Dutch-American actress

Jetta Goudal (/ˈʒɛtə/, born Julie Henriette Goudeket; July 12, 1891 - January 14, 1985) was a Dutch-American actress, successful in Hollywood films of the silent film era.

==Early life==
Goudal was born on July 12, 1891, the daughter of Geertruida (née Warradijn; 1866–1920) and Wolf Mozes Goudeket (1860–1942), a wealthy diamond cutter, in Amsterdam. Her parents were both Jewish, and her father was Orthodox. She had an older sister, Bertha (1888–1945), and a younger brother, Willem, who died when he was 4 months old in 1896. Her father remarried in 1929 to Rosette Citroen (1882–1943). Almost all of her Dutch-Jewish relatives met the same fate. Only the daughter of her sister Bertha survived The Holocaust.

Tall and regal in appearance, she began her acting career on stage, traveling across Europe with various theater companies. In 1918, she left World War I-era devastated Europe to settle in New York City in the United States, where she hid her Dutch Jewish ancestry, generally describing herself as a "Parisienne" and on an information sheet for the Paramount Public Department she wrote that she was born at Versailles on July 12, 1901 (shaving 10 years off her age as well), the daughter of a fictional Maurice Guillaume Goudal, a lawyer.

==Career==
She first appeared on Broadway in 1921, using the stage name Jetta Goudal. After meeting director Sidney Olcott, who encouraged her venture into film acting, she accepted a bit part in his 1922 film production Timothy's Quest. Convinced to move to the West Coast of the United States, Goudal appeared in two more Olcott films in the ensuing three years.

Goudal's first role in motion pictures came in The Bright Shawl (1923). She quickly earned praise for her film work, especially for her performance in 1925's Salome of the Tenements, a currently (2022) lost film based on the Anzia Yezierska novel about life in New York's Jewish Lower East Side. Goudal then worked in the Adolph Zukor and Jesse L. Lasky co-production of The Spaniard, and her growing fame brought her to the attention of producer/director Cecil B. DeMille.

Goudal appeared in several highly successful and acclaimed films for DeMille and became one of the top box-office draws of the late 1920s. DeMille later claimed that Goudal was so difficult to work with that he eventually fired her and cancelled their contract. Goudal filed a lawsuit for breach of contract against him and DeMille Pictures Corporation. Although DeMille claimed her conduct had caused numerous and costly production delays, Goudal won the suit in a landmark ruling when DeMille was unwilling to provide his studio's financial records to support his claim of financial losses.

Goudal appeared in 1928's The Cardboard Lover, produced by William Randolph Hearst and Marion Davies.

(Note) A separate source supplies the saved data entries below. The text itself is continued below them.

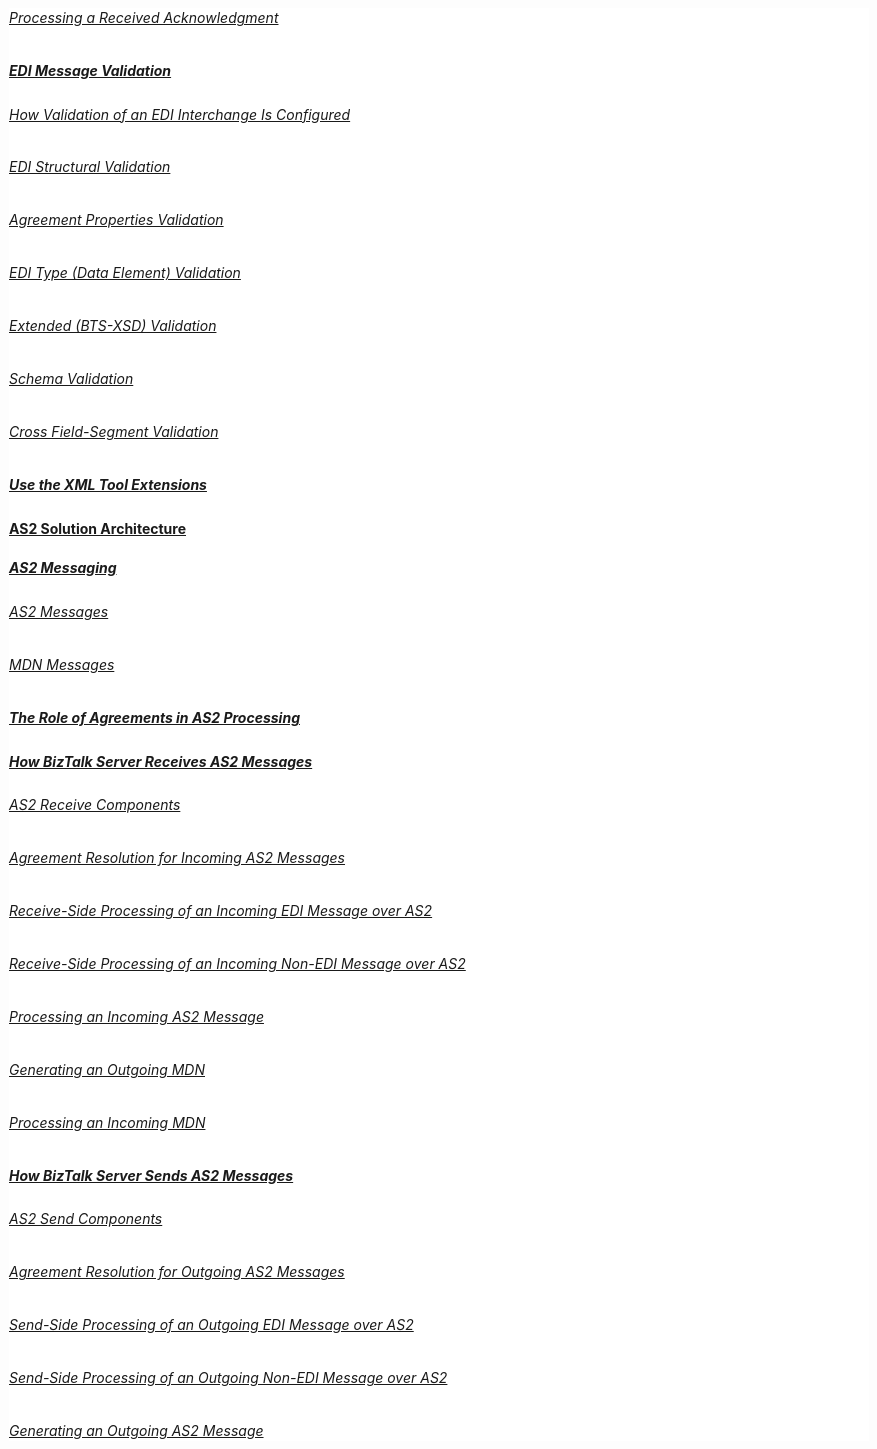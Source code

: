 ###### [Processing a Received Acknowledgment](core/processing-a-received-acknowledgment.md)
##### [EDI Message Validation](core/edi-message-validation.md)
###### [How Validation of an EDI Interchange Is Configured](core/how-validation-of-an-edi-interchange-is-configured.md)
###### [EDI Structural Validation](core/edi-structural-validation.md)
###### [Agreement Properties Validation](core/agreement-properties-validation.md)
###### [EDI Type (Data Element) Validation](core/edi-type-data-element-validation.md)
###### [Extended (BTS-XSD) Validation](core/extended-bts-xsd-validation.md)
###### [Schema Validation](core/schema-validation2.md)
###### [Cross Field-Segment Validation](core/cross-field-segment-validation.md)
##### [Use the XML Tool Extensions](core/using-the-xml-tool-extensions.md)
#### [AS2 Solution Architecture](core/as2-solution-architecture.md)
##### [AS2 Messaging](core/as2-messaging.md)
###### [AS2 Messages](core/as2-messages.md)
###### [MDN Messages](core/mdn-messages.md)
##### [The Role of Agreements in AS2 Processing](core/the-role-of-agreements-in-as2-processing.md)
##### [How BizTalk Server Receives AS2 Messages](core/how-biztalk-server-receives-as2-messages.md)
###### [AS2 Receive Components](core/as2-receive-components.md)
###### [Agreement Resolution for Incoming AS2 Messages](core/agreement-resolution-for-incoming-as2-messages.md)
###### [Receive-Side Processing of an Incoming EDI Message over AS2](core/receive-side-processing-of-an-incoming-edi-message-over-as2.md)
###### [Receive-Side Processing of an Incoming Non-EDI Message over AS2](core/receive-side-processing-of-an-incoming-non-edi-message-over-as2.md)
###### [Processing an Incoming AS2 Message](core/processing-an-incoming-as2-message.md)
###### [Generating an Outgoing MDN](core/generating-an-outgoing-mdn.md)
###### [Processing an Incoming MDN](core/processing-an-incoming-mdn.md)
##### [How BizTalk Server Sends AS2 Messages](core/how-biztalk-server-sends-as2-messages.md)
###### [AS2 Send Components](core/as2-send-components.md)
###### [Agreement Resolution for Outgoing AS2 Messages](core/agreement-resolution-for-outgoing-as2-messages.md)
###### [Send-Side Processing of an Outgoing EDI Message over AS2](core/send-side-processing-of-an-outgoing-edi-message-over-as2.md)
###### [Send-Side Processing of an Outgoing Non-EDI Message over AS2](core/send-side-processing-of-an-outgoing-non-edi-message-over-as2.md)
###### [Generating an Outgoing AS2 Message](core/generating-an-outgoing-as2-message.md)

In 1929, she starred in Lady of the Pavements, directed by D.W. Griffith, and in 1930, Jacques Feyder directed Goudal in her only French-language film, a made-in-Hollywood production titled Le Spectre vert.

==Later career==
Because of her audaciousness in suing DeMille and her high-profile activism in the Actors' Equity Association campaign for the theatre and film industry to accept a closed shop, some of the Hollywood studios refused to employ Goudal. In 1932, at age forty-one, she made her last screen appearance in a sound movie, co-starring with Will Rogers in the Fox Film Corporation production of Business and Pleasure.

==Personal life and death==
In 1930, she married Harold Grieve, an art director and founding member of the Academy of Motion Picture Arts and Sciences. When her film career ended, she joined Grieve in running a successful interior design business. They remained married until her death in 1985 in Los Angeles. She is interred next to her husband in a private room at the Great Mausoleum, Sanctuary of the Angels, at Forest Lawn Memorial Park Cemetery in Glendale, California.

In 1960, for recognition of Goudal's contribution to the motion picture industry, she was honored with a star on the Hollywood Walk of Fame at 6333 Hollywood Blvd.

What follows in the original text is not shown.